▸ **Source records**
-------

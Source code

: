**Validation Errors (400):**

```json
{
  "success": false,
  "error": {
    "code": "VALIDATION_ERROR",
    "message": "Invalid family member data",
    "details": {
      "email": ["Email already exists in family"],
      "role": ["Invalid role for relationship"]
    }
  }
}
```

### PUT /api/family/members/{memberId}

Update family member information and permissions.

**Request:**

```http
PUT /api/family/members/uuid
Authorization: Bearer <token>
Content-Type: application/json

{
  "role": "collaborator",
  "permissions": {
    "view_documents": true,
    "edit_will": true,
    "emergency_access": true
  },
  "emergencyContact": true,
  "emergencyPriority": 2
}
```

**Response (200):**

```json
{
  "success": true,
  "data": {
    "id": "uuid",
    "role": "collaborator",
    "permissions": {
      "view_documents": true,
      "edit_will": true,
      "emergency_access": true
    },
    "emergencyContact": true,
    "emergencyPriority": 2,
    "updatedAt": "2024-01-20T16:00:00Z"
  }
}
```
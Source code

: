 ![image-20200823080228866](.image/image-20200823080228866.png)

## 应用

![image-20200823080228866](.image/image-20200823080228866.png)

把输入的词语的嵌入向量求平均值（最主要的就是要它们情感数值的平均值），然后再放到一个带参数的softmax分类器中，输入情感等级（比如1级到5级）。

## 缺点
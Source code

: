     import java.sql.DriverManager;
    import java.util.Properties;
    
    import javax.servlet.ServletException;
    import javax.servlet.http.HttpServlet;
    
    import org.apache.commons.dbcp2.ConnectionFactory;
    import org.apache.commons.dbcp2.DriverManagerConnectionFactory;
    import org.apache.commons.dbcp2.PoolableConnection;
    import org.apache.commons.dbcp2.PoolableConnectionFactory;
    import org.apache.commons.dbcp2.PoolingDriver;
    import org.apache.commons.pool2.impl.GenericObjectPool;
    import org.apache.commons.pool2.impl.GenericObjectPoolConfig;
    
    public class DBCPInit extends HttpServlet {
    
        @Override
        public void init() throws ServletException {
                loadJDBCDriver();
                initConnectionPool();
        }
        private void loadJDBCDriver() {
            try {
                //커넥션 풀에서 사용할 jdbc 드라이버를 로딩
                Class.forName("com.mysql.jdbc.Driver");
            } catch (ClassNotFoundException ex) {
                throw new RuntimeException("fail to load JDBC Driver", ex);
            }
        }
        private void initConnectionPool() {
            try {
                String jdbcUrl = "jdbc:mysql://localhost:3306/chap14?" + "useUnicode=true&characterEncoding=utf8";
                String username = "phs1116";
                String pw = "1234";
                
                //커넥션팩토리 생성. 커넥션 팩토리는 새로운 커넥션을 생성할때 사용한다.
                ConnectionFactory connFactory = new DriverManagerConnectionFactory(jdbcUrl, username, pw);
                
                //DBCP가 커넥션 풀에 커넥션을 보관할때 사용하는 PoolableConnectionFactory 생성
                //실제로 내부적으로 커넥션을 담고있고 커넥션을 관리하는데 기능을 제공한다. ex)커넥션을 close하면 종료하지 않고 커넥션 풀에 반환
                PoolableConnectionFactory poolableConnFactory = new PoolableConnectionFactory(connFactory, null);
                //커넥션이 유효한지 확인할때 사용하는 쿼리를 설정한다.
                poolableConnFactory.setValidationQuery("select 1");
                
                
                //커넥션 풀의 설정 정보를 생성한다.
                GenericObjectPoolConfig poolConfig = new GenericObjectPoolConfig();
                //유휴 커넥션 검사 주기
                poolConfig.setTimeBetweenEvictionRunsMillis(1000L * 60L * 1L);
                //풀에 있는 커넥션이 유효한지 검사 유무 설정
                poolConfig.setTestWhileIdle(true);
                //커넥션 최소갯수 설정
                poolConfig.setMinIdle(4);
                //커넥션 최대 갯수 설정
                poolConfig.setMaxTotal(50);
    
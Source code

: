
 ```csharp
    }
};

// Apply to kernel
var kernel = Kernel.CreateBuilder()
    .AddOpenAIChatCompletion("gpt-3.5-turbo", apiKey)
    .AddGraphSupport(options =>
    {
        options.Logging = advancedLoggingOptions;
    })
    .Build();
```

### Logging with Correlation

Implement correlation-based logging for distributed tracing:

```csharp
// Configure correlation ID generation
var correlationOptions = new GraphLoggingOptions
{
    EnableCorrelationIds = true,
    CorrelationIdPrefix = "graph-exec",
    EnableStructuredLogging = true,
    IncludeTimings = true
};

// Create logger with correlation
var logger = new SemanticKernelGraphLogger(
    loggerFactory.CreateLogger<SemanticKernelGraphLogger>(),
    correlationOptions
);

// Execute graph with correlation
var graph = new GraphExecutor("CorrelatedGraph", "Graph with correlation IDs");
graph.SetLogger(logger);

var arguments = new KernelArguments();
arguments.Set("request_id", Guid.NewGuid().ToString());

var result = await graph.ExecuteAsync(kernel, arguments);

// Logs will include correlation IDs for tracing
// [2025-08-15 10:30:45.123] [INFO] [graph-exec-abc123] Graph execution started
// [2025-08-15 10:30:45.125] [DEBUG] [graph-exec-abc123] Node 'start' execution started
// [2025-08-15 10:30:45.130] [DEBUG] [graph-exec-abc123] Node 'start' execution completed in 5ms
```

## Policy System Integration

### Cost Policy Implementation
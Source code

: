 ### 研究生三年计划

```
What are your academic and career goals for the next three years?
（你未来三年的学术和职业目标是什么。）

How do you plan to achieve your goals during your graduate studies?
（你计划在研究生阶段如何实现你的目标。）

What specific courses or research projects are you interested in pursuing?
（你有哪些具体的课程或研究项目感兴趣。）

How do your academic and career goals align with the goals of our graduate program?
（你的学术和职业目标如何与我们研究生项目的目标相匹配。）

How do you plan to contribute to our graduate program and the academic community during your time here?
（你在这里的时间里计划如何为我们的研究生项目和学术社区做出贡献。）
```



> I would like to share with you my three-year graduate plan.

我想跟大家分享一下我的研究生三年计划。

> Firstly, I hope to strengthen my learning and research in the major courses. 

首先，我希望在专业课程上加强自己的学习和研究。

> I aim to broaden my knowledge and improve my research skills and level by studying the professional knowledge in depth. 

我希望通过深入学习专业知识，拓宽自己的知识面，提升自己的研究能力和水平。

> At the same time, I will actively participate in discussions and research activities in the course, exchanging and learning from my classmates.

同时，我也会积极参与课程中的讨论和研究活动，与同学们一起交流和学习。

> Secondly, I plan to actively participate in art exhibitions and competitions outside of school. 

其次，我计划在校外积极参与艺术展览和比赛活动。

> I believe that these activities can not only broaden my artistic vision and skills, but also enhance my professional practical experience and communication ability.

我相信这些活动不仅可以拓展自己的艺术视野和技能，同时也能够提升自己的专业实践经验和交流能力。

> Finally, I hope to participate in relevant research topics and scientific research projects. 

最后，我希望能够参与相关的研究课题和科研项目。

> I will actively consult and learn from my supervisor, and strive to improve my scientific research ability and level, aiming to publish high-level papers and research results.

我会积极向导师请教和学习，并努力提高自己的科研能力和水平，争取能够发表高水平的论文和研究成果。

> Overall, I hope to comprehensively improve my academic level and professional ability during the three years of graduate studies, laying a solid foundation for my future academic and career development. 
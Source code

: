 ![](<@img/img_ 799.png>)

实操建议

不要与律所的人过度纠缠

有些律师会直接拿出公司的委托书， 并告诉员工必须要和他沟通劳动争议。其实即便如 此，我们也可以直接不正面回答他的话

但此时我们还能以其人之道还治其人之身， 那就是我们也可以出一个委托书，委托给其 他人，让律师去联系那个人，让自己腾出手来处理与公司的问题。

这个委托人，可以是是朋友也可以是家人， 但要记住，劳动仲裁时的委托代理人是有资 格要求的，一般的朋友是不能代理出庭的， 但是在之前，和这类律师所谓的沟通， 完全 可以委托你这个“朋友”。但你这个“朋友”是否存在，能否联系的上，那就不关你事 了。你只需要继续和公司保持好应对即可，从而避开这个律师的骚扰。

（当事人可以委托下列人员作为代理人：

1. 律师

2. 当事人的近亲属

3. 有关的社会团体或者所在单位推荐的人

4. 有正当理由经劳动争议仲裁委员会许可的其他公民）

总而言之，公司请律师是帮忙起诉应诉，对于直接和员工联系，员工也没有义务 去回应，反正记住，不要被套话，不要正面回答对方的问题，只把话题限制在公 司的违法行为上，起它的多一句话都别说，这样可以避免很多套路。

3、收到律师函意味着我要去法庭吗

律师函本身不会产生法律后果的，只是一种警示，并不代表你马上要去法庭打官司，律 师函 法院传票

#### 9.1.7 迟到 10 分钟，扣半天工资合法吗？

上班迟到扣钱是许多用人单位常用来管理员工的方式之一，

-------

▸ **Your objective**
Please report every line in the entries above that holds the string "emergencyContact".

▸ **Reply to the task**
  "emergencyContact": true,
    "emergencyContact": true,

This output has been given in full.